Is there a risk of over-investment in the petrochemical sector?
The petrochemical markets are growing. There is a volume growth effect, which results from global demographic growth. Emerging countries want to consume — cars, ready-made products — which will push qualitative demand higher. And energy efficiency is boosting polymer use, because these are light materials, and Total is at the forefront on this. The automotive and aerospace industries, as well as the construction sector, are looking for lighter plastic products. Total estimates that polymer demand will increase by 3.5pc/yr.
With current output of 100mn t/yr of polyethylene, the most used polymer, this represents global growth of around 3.5mn t/yr. Crackers have a capacity of about 1mn t/yr, in contrast. Around 10 new crackers are due to start up on the US Gulf coast. Demand will have absorbed this new capacity in three years. Our US cracker will launch in late 2020-early 2021, exactly when the first wave of new capacity will have been absorbed.
To what extent do discussions over recycled plastics and the reduction of single-use plastic packaging concern Total?
Packaging accounts for a little under half of plastic use, at around 45pc. It is not everything, but it is important. Total's scenario is based on the hypothesis that recycled plastics will represent 25pc of total demand in 2040. When the EU says 55pc of plastic packaging will have to be recycled in 2030, if we consider that packaging represents 45pc of total demand, we get to 25pc of recycled plastics. But when the global 25pc target of recycled plastics is reached, we will continue to see growth in demand, because of the reasons mentioned earlier.

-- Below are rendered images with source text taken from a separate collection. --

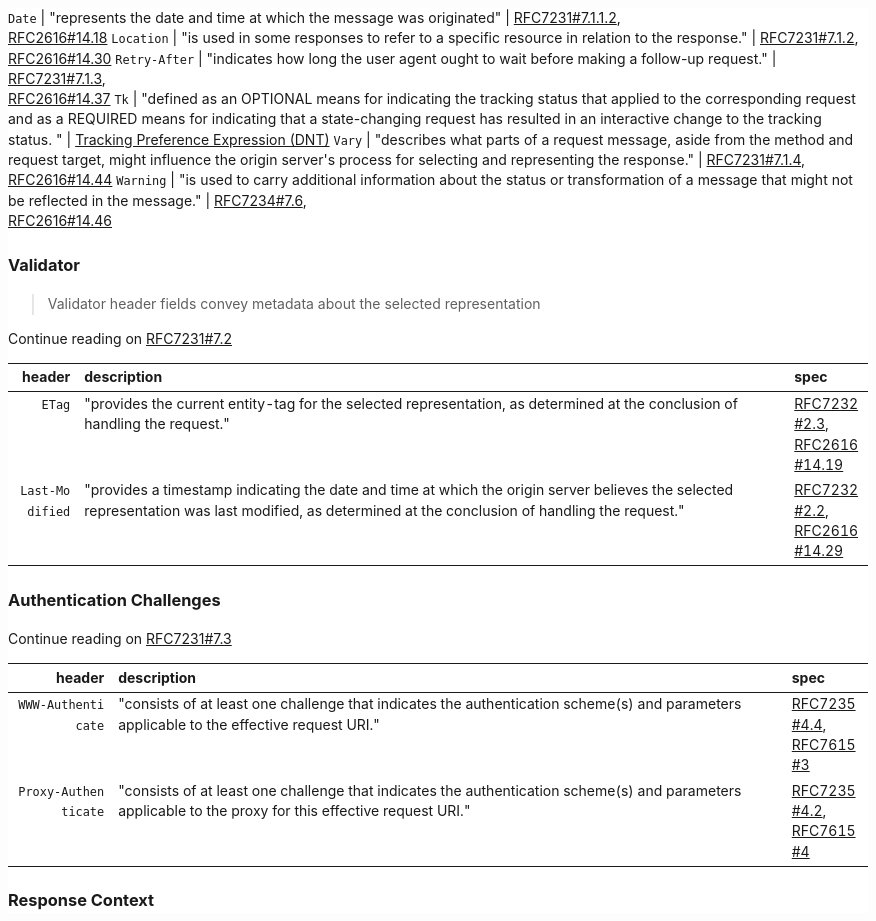 `Date` | "represents the date and time at which the message was originated" | [RFC7231#7.1.1.2](https://tools.ietf.org/html/rfc7231#section-7.1.1.2),<br>[RFC2616#14.18](https://tools.ietf.org/html/rfc2616#section-14.18)
`Location` | "is used in some responses to refer to a specific resource in relation to the response." | [RFC7231#7.1.2](https://tools.ietf.org/html/rfc7231#section-7.1.2),<br>[RFC2616#14.30](https://tools.ietf.org/html/rfc2616#section-14.30)
`Retry-After` | "indicates how long the user agent ought to wait before making a follow-up request." | [RFC7231#7.1.3](https://tools.ietf.org/html/rfc7231#section-7.1.3),<br>[RFC2616#14.37](https://tools.ietf.org/html/rfc2616#section-14.37)
`Tk` | "defined as an OPTIONAL means for indicating the tracking status that applied to the corresponding request and as a REQUIRED means for indicating that a state-changing request has resulted in an interactive change to the tracking status. " | [Tracking Preference Expression (DNT)](https://www.w3.org/TR/tracking-dnt/#response-header-field)
`Vary` | "describes what parts of a request message, aside from the method and request target, might influence the origin server's process for selecting and representing the response." | [RFC7231#7.1.4](https://tools.ietf.org/html/rfc7231#section-7.1.4),<br>[RFC2616#14.44](https://tools.ietf.org/html/rfc2616#section-14.44)
`Warning` | "is used to carry additional information about the status or transformation of a message that might not be reflected in the message." | [RFC7234#7.6](https://tools.ietf.org/html/rfc7234#section-7.6),<br>[RFC2616#14.46](https://tools.ietf.org/html/rfc2616#section-14.46)

### Validator

> Validator header fields convey metadata about the selected representation

Continue reading on [RFC7231#7.2](https://tools.ietf.org/html/rfc7231#section-7.2)

header | description | spec
-----: | :---------- | :---
`ETag` | "provides the current entity-tag for the selected representation, as determined at the conclusion of handling the request." | [RFC7232#2.3](https://tools.ietf.org/html/rfc7232#section-2.3),<br>[RFC2616#14.19](https://tools.ietf.org/html/rfc2616#section-14.19)
`Last-Modified` | "provides a timestamp indicating the date and time at which the origin server believes the selected representation was last modified, as determined at the conclusion of handling the request." | [RFC7232#2.2](https://tools.ietf.org/html/rfc7232#section-2.2),<br>[RFC2616#14.29](https://tools.ietf.org/html/rfc2616#section-14.29)

### Authentication Challenges

Continue reading on [RFC7231#7.3](https://tools.ietf.org/html/rfc7231#section-7.3)

header | description | spec
-----: | :---------- | :---
`WWW-Authenticate` | "consists of at least one challenge that indicates the authentication scheme(s) and parameters applicable to the effective request URI." | [RFC7235#4.4](https://tools.ietf.org/html/rfc7235#section-4.4),<br>[RFC7615#3](https://tools.ietf.org/html/rfc7615#section-3)
`Proxy-Authenticate` | "consists of at least one challenge that indicates the authentication scheme(s) and parameters applicable to the proxy for this effective request URI." | [RFC7235#4.2](https://tools.ietf.org/html/rfc7235#section-4.2),<br>[RFC7615#4](https://tools.ietf.org/html/rfc7615#section-4)

### Response Context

Total invested in a new 75,000 t/yr polymerisation plant in Thailand to develop polylactic (PLA) polymers in a joint venture with [Dutch firm] Corbion. [PLA is a renewable and biodegradable polymer, used mainly in food packaging, disposable tableware and textiles.] We have developed a range where recycled plastics are boosted with new plastics to give them the same property as new plastic. And Total has launched a polystyrene recycling pilot, and is looking to structure the supply chain — from collection to uses — with big actors.